*TASK DIRECTIONS*
Print out the entire listing verbatim.

*DATASET RECORDS*
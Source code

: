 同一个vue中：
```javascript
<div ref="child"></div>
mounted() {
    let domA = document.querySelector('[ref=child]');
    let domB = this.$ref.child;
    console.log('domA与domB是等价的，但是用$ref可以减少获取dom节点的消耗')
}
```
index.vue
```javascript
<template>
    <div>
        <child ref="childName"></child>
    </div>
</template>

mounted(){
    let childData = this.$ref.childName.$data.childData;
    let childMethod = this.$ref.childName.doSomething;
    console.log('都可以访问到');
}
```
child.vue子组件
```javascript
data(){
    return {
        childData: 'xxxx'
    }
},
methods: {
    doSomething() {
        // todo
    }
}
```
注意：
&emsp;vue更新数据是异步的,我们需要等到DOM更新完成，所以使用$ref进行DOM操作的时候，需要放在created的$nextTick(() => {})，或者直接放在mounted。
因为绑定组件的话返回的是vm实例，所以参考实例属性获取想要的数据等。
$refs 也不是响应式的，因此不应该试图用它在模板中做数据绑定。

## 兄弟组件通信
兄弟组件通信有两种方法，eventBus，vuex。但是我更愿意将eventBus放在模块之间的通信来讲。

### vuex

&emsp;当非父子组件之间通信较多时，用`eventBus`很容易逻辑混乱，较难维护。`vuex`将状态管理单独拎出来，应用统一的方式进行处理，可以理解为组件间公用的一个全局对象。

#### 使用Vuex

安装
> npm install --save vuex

*RESULT FOR THIS EXERCISE*
Source code

: 同一个vue中：
```javascript
<div ref="child"></div>
mounted() {
    let domA = document.querySelector('[ref=child]');
    let domB = this.$ref.child;
    console.log('domA与domB是等价的，但是用$ref可以减少获取dom节点的消耗')
}
```
index.vue
```javascript
<template>
    <div>
        <child ref="childName"></child>
    </div>
</template>

mounted(){
    let childData = this.$ref.childName.$data.childData;
    let childMethod = this.$ref.childName.doSomething;
    console.log('都可以访问到');
}
```
child.vue子组件
```javascript
data(){
    return {
        childData: 'xxxx'
    }
},
methods: {
    doSomething() {
        // todo
    }
}
```
注意：
&emsp;vue更新数据是异步的,我们需要等到DOM更新完成，所以使用$ref进行DOM操作的时候，需要放在created的$nextTick(() => {})，或者直接放在mounted。
因为绑定组件的话返回的是vm实例，所以参考实例属性获取想要的数据等。
$refs 也不是响应式的，因此不应该试图用它在模板中做数据绑定。

## 兄弟组件通信
兄弟组件通信有两种方法，eventBus，vuex。但是我更愿意将eventBus放在模块之间的通信来讲。

### vuex

&emsp;当非父子组件之间通信较多时，用`eventBus`很容易逻辑混乱，较难维护。`vuex`将状态管理单独拎出来，应用统一的方式进行处理，可以理解为组件间公用的一个全局对象。

#### 使用Vuex

安装
> npm install --save vuex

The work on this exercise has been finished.